People of Michigan v. Octavian Fly
329151
| Mich. Ct. App. | Nov 3, 2016Background
- Defendant Octavian Fly was tried in Ingham Circuit Court and convicted after a bench trial of delivery/manufacture of marijuana, felon-in-possession of a firearm, and felony-firearm; sentenced as a third-offense habitual offender to concurrent and consecutive prison terms.
- Facts: Fly was on a porch during a disturbance, grabbed a green backpack and ran into the house when police arrived; Cole (resident) placed marijuana on a TV stand and tossed the backpack into a bedroom. Officers obtained Cole’s consent to search the home.
- Search produced two jars of marijuana in plain view on a TV stand, two small scales, and a gun from inside the green backpack. Officer Forbis testified Cole told him she resided in the house. Cole did not present documentary proof of residence.
- Fly waived appointed counsel and represented himself with the attorney retained as advisory counsel; the trial court warned him and explained charges/penalties before accepting the waiver. Fly later raised multiple pro se claims on appeal.

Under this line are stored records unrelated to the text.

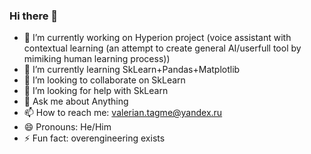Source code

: ### Hi there 👋


- 🔭 I’m currently working on Hyperion project 
(voice assistant with contextual learning (an attempt to create general AI/userfull tool by mimiking human learning process))
- 🌱 I’m currently learning SkLearn+Pandas+Matplotlib
- 👯 I’m looking to collaborate on SkLearn
- 🤔 I’m looking for help with SkLearn
- 💬 Ask me about Anything
- 📫 How to reach me: valerian.tagme@yandex.ru
- 😄 Pronouns: He/Him
- ⚡ Fun fact: overengineering exists

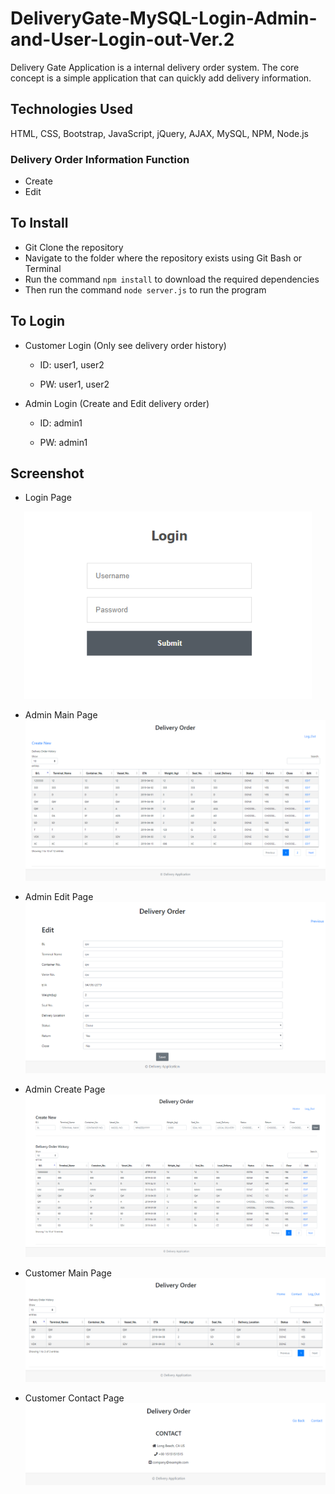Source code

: # DeliveryGate-MySQL-Login-Admin-and-User-Login-out-Ver.2

Delivery Gate Application is a internal delivery order system. The core concept is a simple application that can quickly add delivery information.   

## Technologies Used
HTML, CSS, Bootstrap, JavaScript, jQuery, AJAX, MySQL, NPM, Node.js

### Delivery Order Information Function

* Create
* Edit

## To Install

* Git Clone the repository
* Navigate to the folder where the repository exists using Git Bash or Terminal
* Run the command `npm install` to download the required dependencies
* Then run the command `node server.js` to run the program

## To Login

* Customer Login (Only see delivery order history)

   - ID: user1, user2

   - PW: user1, user2

* Admin Login (Create and Edit delivery order)

   - ID: admin1

   - PW: admin1

## Screenshot
* Login Page
<p align="center">
  <img width="460" height="300" src="./views/images/loginPage.PNG">
</p>

* Admin Main Page
![Initial Customer](./views/images/adminMainPage.PNG)

* Admin Edit Page
![Initial Customer](./views/images/adminEditPage.PNG)

* Admin Create Page
![Initial Customer](./views/images/adminCreatePagewithOrderHistory.PNG)

* Customer Main Page
![Initial Customer](./views/images/customerMainPage.PNG)

* Customer Contact Page
![Initial Customer](./views/images/customerContactPage.PNG)
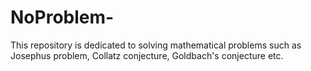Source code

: # NoProblem-
This repository is dedicated to solving mathematical problems such as Josephus problem, Collatz conjecture, Goldbach's conjecture etc.
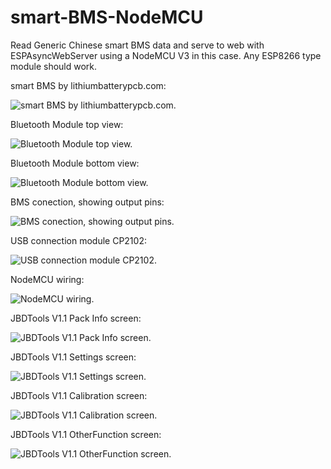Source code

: # smart-BMS-NodeMCU
Read Generic Chinese smart BMS data and serve to web with ESPAsyncWebServer using a NodeMCU V3 in this case. Any ESP8266 type module should work.


smart BMS by lithiumbatterypcb.com:

![smart BMS by lithiumbatterypcb.com.](/images/BMS.jpg)

Bluetooth Module top view:

![Bluetooth Module top view.](/images/BluetoothModuleTOP.jpg)

Bluetooth Module bottom view:

![Bluetooth Module bottom view.](/images/BluetoothModuleBOTTOM.jpg)

BMS conection, showing output pins:

![BMS conection, showing output pins.](/images/BMSPinOuts.jpg)

USB connection module CP2102:

![USB connection module CP2102.](/images/USBtoTTLModule.jpg)

NodeMCU wiring:

![NodeMCU wiring.](/images/NodeMCU.jpg)

JBDTools V1.1 Pack Info screen:

![JBDTools V1.1 Pack Info screen.](/images/PackInfo.png)

JBDTools V1.1 Settings screen:

![JBDTools V1.1 Settings screen.](/images/Settings.png)

JBDTools V1.1 Calibration screen:

![JBDTools V1.1 Calibration screen.](/images/Calibration.png)

JBDTools V1.1 OtherFunction screen:

![JBDTools V1.1 OtherFunction screen.](/images/OtherFunction.png)

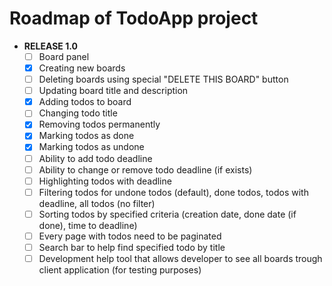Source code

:# Roadmap of TodoApp project
- **RELEASE 1.0**
	- [ ] Board panel
	- [x] Creating new boards
	- [ ] Deleting boards using special "DELETE THIS BOARD" button
	- [ ] Updating board title and description
	- [x] Adding todos to board
	- [ ] Changing todo title
	- [x] Removing todos permanently
	- [x] Marking todos as done
	- [x] Marking todos as undone
	- [ ] Ability to add todo deadline
	- [ ] Ability to change or remove todo deadline (if exists)
	- [ ] Highlighting todos with deadline
	- [ ] Filtering todos for undone todos (default), done todos, todos with deadline, all todos (no filter)
	- [ ] Sorting todos by specified criteria (creation date, done date (if done), time to deadline)
	- [ ] Every page with todos need to be paginated
	- [ ] Search bar to help find specified todo by title
	- [ ] Development help tool that allows developer to see all boards trough client application (for testing purposes)
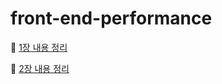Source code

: # front-end-performance

🔗 [1장 내용 정리](https://github.com/oxxun21/front-end-performance/blob/main/lecture-1/summary.md)

🔗 [2장 내용 정리](https://github.com/oxxun21/front-end-performance/blob/main/lecture-2/summary.md)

- The Court of Appeals affirmed, rejecting Fly’s challenges to the validity of his self-representation waiver, the legality of the search and seizure, exclusion of police reports as impeachment exhibits, double jeopardy, confrontation, and speedy-trial claims.
Issues
| Issue | Plaintiff's Argument | Defendant's Argument | Held |
|---|---|---|---|
| Validity of waiver of right to counsel | Court: trial judge properly warned defendant and satisfied MCR 6.005(D) requirements | Fly: waiver was not knowing/intelligent; court failed to reaffirm waiver at subsequent proceedings | Waiver was knowing, intelligent, voluntary; failure to reaffirm per MCR 6.005(E) is not a constitutional defect |
| Legality of search & consent | Court: Cole told officer she resided in the house; officer’s belief in consent was objectively reasonable | Fly: police lacked proof Cole owned/resided at the house so consent invalid | Consent exception upheld; plain-view items (marijuana) and firearm seizure were lawful (probable cause existed) |
| Admission of police reports for impeachment | Prosecution: police reports are hearsay and inadmissible as evidence; impeachment via prior inconsistent statements allowed without admitting reports | Fly: trial court improperly prevented him from introducing reports to impeach witnesses | Trial court acted within discretion: could use reports to impeach per MRE 613 but not admit them under MRE 803(8) |
| Double jeopardy (felony-firearm + felon-in-possession) | Prosecution: convictions are legally distinct and permissible | Fly: convictions violate double jeopardy | Rejected; established precedent permits both convictions |
Key Cases Cited
- People v Williams, 470 Mich 634 (discussing valid waiver of counsel and required advisals)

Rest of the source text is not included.